--- Records from a collection ---
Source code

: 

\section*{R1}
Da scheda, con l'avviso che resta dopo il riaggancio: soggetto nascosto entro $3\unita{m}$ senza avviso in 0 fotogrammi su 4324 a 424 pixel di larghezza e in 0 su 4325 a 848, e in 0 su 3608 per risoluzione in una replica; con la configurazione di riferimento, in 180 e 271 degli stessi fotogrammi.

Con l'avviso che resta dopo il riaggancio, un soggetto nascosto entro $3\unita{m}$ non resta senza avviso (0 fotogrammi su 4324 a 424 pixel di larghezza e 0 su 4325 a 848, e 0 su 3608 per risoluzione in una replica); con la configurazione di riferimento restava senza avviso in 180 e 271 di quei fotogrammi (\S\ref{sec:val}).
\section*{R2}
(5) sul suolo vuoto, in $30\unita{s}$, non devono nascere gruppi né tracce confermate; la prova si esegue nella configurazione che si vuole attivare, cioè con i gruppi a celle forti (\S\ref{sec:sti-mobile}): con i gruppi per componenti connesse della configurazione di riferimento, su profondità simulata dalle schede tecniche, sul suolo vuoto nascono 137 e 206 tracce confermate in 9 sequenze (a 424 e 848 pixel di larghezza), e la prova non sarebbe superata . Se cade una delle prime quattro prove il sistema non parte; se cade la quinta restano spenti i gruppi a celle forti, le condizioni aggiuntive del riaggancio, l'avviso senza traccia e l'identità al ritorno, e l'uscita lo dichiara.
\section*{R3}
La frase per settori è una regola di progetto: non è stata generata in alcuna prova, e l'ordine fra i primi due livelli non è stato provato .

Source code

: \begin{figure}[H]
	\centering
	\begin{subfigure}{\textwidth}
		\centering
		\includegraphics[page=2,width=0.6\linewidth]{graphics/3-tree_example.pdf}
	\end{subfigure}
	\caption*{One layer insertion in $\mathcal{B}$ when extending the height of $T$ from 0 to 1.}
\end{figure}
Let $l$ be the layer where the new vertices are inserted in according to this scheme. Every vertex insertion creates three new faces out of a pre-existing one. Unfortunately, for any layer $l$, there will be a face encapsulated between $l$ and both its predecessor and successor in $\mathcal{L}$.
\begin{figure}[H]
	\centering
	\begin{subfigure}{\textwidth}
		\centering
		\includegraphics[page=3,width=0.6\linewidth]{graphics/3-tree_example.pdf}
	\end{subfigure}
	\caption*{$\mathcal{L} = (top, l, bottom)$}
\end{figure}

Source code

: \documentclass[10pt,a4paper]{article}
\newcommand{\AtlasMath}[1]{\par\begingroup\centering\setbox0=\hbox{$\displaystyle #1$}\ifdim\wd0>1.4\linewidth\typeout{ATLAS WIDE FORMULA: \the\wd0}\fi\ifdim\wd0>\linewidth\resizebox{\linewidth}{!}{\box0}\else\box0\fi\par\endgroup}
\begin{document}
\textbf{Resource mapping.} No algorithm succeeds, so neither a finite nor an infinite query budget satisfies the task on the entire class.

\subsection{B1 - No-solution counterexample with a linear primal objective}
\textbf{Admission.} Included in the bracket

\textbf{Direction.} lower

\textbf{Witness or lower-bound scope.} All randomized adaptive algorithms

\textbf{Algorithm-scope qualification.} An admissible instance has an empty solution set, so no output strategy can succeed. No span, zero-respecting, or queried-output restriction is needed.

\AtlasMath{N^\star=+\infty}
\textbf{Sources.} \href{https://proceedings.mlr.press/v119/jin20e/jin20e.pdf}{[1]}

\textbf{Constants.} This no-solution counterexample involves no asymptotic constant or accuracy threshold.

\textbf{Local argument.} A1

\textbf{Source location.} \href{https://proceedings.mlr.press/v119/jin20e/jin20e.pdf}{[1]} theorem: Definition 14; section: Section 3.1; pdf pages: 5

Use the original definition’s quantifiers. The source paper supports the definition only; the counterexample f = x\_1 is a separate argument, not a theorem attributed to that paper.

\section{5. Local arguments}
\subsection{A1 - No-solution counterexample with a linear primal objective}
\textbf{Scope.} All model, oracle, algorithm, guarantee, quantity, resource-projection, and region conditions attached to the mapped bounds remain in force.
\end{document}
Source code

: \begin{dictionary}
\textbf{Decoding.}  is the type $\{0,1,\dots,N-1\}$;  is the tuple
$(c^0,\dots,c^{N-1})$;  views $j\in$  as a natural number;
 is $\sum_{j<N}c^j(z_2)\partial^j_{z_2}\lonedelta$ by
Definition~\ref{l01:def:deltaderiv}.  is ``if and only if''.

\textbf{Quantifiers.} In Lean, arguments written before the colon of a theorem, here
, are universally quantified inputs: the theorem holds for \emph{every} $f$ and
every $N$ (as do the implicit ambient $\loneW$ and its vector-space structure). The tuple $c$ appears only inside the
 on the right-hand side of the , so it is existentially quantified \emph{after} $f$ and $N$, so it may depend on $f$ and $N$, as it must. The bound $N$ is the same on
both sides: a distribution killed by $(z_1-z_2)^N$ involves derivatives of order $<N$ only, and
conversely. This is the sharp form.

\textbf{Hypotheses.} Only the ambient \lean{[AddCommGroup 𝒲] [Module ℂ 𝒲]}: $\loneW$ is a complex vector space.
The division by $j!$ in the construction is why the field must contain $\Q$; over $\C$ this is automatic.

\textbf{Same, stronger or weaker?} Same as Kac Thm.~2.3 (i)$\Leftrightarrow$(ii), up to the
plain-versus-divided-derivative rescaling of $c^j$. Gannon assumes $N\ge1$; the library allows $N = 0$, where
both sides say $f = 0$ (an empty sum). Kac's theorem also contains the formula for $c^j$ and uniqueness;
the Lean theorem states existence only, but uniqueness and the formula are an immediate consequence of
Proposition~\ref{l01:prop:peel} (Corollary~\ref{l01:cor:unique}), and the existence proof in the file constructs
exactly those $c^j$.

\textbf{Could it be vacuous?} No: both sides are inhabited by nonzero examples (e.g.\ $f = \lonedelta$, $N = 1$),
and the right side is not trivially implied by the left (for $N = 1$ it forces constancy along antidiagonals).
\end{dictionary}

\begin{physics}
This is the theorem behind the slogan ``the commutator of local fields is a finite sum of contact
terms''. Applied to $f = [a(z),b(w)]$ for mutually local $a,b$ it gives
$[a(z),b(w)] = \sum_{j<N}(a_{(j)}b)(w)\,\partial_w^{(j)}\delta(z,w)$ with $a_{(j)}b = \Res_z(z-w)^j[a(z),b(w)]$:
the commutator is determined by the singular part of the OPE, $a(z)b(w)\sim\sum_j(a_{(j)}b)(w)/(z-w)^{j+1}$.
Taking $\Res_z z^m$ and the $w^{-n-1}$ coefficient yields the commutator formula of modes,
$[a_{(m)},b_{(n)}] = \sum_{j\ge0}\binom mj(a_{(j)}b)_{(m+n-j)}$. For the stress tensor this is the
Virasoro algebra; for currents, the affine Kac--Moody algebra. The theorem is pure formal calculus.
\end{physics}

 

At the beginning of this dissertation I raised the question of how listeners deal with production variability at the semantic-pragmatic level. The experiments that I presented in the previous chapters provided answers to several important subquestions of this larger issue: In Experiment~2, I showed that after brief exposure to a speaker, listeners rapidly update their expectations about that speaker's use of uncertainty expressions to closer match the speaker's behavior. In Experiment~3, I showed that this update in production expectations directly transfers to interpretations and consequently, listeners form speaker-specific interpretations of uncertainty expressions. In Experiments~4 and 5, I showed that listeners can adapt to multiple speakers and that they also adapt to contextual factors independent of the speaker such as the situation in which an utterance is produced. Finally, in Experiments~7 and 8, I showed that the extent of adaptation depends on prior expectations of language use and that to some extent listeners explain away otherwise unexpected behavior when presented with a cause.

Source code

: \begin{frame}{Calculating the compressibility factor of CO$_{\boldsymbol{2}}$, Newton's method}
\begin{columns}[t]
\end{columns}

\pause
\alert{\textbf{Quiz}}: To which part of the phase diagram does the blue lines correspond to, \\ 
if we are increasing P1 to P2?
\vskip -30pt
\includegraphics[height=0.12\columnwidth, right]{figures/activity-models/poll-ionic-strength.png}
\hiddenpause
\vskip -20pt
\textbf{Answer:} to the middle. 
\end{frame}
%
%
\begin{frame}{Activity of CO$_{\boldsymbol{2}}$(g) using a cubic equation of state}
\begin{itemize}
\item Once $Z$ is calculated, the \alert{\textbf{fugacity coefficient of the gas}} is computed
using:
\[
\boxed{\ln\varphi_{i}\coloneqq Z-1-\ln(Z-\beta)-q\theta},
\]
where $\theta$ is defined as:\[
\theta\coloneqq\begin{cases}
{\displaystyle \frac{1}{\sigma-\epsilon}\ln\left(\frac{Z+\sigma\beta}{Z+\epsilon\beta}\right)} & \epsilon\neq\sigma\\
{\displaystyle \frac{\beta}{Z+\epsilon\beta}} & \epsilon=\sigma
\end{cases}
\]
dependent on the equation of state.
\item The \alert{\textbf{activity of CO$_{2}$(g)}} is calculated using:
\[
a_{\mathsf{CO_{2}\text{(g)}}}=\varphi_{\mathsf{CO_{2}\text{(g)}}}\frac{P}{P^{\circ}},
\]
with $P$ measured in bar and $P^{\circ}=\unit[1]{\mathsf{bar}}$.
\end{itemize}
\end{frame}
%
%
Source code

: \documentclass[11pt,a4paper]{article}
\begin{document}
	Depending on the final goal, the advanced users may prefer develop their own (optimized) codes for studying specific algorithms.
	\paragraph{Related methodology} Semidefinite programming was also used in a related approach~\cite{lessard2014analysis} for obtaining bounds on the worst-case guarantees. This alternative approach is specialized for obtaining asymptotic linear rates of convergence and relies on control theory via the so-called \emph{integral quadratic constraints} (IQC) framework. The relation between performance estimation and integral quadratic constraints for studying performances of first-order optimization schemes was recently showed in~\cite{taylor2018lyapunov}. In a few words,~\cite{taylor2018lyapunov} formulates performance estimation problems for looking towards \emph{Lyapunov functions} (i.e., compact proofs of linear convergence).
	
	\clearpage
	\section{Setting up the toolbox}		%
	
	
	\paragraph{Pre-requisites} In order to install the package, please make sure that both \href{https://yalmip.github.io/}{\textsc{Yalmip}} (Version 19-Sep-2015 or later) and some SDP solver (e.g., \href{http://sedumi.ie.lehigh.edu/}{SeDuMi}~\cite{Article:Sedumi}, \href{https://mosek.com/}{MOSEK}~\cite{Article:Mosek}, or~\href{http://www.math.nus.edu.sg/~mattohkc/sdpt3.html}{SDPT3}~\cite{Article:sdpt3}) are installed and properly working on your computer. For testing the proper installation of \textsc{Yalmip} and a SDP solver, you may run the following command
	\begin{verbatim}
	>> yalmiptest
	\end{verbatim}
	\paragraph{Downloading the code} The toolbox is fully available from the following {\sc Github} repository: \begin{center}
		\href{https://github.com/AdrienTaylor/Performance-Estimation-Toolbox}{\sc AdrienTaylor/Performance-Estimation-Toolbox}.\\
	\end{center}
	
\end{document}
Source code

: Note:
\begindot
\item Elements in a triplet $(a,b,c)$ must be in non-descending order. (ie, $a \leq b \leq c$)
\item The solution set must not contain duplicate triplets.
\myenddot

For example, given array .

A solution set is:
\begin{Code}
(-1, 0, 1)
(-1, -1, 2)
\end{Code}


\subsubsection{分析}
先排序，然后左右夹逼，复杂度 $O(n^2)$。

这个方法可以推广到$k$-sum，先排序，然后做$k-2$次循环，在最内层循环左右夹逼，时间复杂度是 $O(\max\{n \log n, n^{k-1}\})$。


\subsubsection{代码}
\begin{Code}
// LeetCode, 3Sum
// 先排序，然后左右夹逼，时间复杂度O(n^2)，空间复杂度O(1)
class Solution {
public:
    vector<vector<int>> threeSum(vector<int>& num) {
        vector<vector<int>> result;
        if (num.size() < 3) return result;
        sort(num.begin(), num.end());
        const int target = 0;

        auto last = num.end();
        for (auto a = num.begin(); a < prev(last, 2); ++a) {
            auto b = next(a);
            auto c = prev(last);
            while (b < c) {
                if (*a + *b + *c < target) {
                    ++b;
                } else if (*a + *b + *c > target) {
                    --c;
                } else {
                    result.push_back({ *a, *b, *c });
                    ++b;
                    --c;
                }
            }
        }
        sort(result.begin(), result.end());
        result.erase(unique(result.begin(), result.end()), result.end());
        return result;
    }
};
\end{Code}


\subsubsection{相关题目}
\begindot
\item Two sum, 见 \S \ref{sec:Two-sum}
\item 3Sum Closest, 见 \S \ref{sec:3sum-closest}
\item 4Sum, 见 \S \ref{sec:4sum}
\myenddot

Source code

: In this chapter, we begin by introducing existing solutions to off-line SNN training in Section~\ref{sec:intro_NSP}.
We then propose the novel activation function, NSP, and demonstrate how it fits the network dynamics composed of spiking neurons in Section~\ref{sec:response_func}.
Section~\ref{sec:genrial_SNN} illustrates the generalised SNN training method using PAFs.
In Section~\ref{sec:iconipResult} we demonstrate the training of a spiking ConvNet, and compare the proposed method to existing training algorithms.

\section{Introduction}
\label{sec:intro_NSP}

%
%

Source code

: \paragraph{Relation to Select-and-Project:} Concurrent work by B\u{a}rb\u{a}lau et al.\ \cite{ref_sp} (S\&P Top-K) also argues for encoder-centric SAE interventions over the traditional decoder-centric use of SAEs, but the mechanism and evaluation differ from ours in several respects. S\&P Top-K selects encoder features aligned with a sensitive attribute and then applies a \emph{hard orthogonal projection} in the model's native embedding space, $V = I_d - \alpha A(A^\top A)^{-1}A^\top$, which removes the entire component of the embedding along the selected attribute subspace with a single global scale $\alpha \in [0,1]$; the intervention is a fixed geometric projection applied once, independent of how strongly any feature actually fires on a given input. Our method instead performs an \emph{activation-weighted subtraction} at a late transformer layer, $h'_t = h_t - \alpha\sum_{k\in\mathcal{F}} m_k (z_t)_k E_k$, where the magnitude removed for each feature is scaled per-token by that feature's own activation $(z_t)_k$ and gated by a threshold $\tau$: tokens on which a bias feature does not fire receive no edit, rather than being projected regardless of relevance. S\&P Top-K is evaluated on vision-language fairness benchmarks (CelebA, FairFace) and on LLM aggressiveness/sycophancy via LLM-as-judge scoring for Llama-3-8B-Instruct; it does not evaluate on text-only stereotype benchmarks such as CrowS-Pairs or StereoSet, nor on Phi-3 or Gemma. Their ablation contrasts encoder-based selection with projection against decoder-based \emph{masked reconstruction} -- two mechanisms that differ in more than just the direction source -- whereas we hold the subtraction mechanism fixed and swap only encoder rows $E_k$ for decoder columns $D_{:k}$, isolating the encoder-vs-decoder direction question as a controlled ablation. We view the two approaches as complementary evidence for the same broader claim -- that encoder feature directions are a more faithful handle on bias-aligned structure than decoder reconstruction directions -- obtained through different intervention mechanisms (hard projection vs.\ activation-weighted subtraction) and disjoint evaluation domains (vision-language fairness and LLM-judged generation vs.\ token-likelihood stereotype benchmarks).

--- Work required ---
Your task is to restate, word for word, only those lines above that fall between the line holding "dependent on the equation of state." and the line holding "Depending on the", inclusive.

--- Final answer ---
dependent on the equation of state.
\item The \alert{\textbf{activity of CO$_{2}$(g)}} is calculated using:
\[
a_{\mathsf{CO_{2}\text{(g)}}}=\varphi_{\mathsf{CO_{2}\text{(g)}}}\frac{P}{P^{\circ}},
\]
with $P$ measured in bar and $P^{\circ}=\unit[1]{\mathsf{bar}}$.
\end{itemize}
\end{frame}
%
%
Source code

: \documentclass[11pt,a4paper]{article}
\begin{document}
	Depending on the final goal, the advanced users may prefer develop their own (optimized) codes for studying specific algorithms.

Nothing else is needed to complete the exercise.